İşte bu konu çok farklıydı. Bence ona karşı vicdansız olmamıştım. Ona göre ne kadar kaba ve umursamaz olsam bile asla vicdansızca davranmamıştım. Ben onu sevmiştim sadece. Başlarda farkına varamamıştım, benden nefret etmişti ve hala ediyordu fakat yine de sevmiştim. Sevdiğin birine karşı nasıl vicdansız olabilirsin ki? Peki o bana karşı? İşte o bana karşı vicdansızca davranıyordu. Tam da beni üzecek derecede iğrenç kelimeler sarf ederken hala onu seviyordum. Bu onun umrunda değildi.

'Öleceksin merak etme ama bu kadar kolay değil.'

Duyduğum cümlenin ağırlığını ölçecek bir terazi yoktu. Bu yüzden somut olarak ne kadar vicdansızca konuştuğunu bilmiyordu. Bu kadar kibar ve düşünceli bir adam neden böyle bir şey söylemişti? Benden bu kadar nefret etmesinin, içimize kadar girerek muhbirlik yapmasının ve bu kelimeleri kullanmasının sebebi neydi? Sebep sadece babası olamazdı.

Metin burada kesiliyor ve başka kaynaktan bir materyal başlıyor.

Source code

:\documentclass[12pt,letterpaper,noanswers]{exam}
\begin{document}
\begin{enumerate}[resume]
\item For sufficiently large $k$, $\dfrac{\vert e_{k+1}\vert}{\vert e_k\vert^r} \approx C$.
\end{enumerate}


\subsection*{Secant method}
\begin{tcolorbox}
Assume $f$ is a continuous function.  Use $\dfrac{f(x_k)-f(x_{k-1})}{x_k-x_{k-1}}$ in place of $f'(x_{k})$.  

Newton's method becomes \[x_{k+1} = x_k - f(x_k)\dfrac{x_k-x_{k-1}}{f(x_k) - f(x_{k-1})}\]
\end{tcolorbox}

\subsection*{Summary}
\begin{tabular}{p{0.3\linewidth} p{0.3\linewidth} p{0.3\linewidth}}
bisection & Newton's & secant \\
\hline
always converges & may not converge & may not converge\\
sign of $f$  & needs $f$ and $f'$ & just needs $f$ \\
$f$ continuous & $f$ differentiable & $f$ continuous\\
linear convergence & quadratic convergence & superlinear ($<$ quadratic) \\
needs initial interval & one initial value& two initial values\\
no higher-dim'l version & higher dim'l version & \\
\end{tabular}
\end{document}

Şuan içinde bulunduğum acının verdiği hassasiyetten olduğunu düşündüğüm bu kırılganlığın normalde söylenmiş olsa dokunmayacağını umuyordum. Neler duymuştum, bu onların yanında bir hiçti. Fakat doktorun sarfettiği bu cümlenin bana bu kadar dokunması Tarık Koru yüzünden zaten kırılan kalbimden dolayı mı yoksa Doktor'a olan zaafımdan dolayı mı bilmiyordum. Ben bu kadar acı çekerken söylemesi belki de bu kadar üzmüştü. Bunun yanısıra hem ölmemi isteyip hem de ölürken acı çekmemi isteyecek kadar ne yapmıştım ona?

"Umrumda değil, yeterki öleyim."

Gözlerimde duran son damlaları sildim. Hiç kimse için gözyaşı dökmek istemiyordum. Bağırmadan söylediğim sözler belki de şuana kadar söylediğim en samimi sözlerdi. Gerçek, yalansız. Doğrulttuğu işaret parmağını indirdi. Kaşları çatık ve umduğunu bulamamış bir hali vardı. Sanırım canım için ona yalvarmamı falan beklemişti. Yani diğerlerinden hiçbir farkı yoktu. Belkide bizleyken beni etkilemek için farklı bir yol denemiş ve bu yol tutmuştu.

"Evet görebiliyorum, umrunda değil! Acı çektirmek, insan öldürmek ve yaptığın şeylerin sonucunun ne kadar kötü olduğu umrunda değil!"

O beni izlerken yavaşça ayağa kalktım ve tam karşısında durdum. "Yaşadığı her saniye bir başkasına zarar veren insanlar için çok düşünceli davranıyorsun..."Devamını getirecekken sustum. Gözlerini kıstı ve devamını getirmemi isteyerek "Ya da..." dedi.

Sinirlerim yeterince bozulmuştu ve derin bir acı içerisindeydim. Fakat bana bu şekilde davranmasına izin vermek ölmekten daha kötü görünmüştü. Hem neden bu şekilde davrandığını öğrenmek istiyordum. Benden nefret eden çok insan vardı fakat hiçbiri karşımda duran adam kadar değerli olmadığı için önemsememiştim. Sevmenin nasıl bir şey olduğunu yeni yeni anlıyordum belkide. Kendi derdini bir kenara bırakarak onu ön plana koymak, sürekli onu düşünmek, sevmek böyle bir şey miydi? Karşımdaki adam sevdiğim adamdı ve ölüyor olsam bile onun benden nefret etmesi katlanılamaz bir şeydi. Daha önceleri böyle bir şey olacağını söyleselerdi güler hatta dalga geçerdim. Bencilce davranırdım o zamanlar. Şuankinin tersine, ölüyor bile olsam umrumda olmazdı. Sevgi, bencilliği de söküp atıyormuş demek ki. İnsanların aşkları uğruna yaptığı her şeyi şuan az çok anlayabiliyordum. Belkide daha fazlasını ileride anlayacaktım. Belkide anlayamadan acı içinde ölecektim. Hatta belkide ikinci seçeneği hak ediyordum.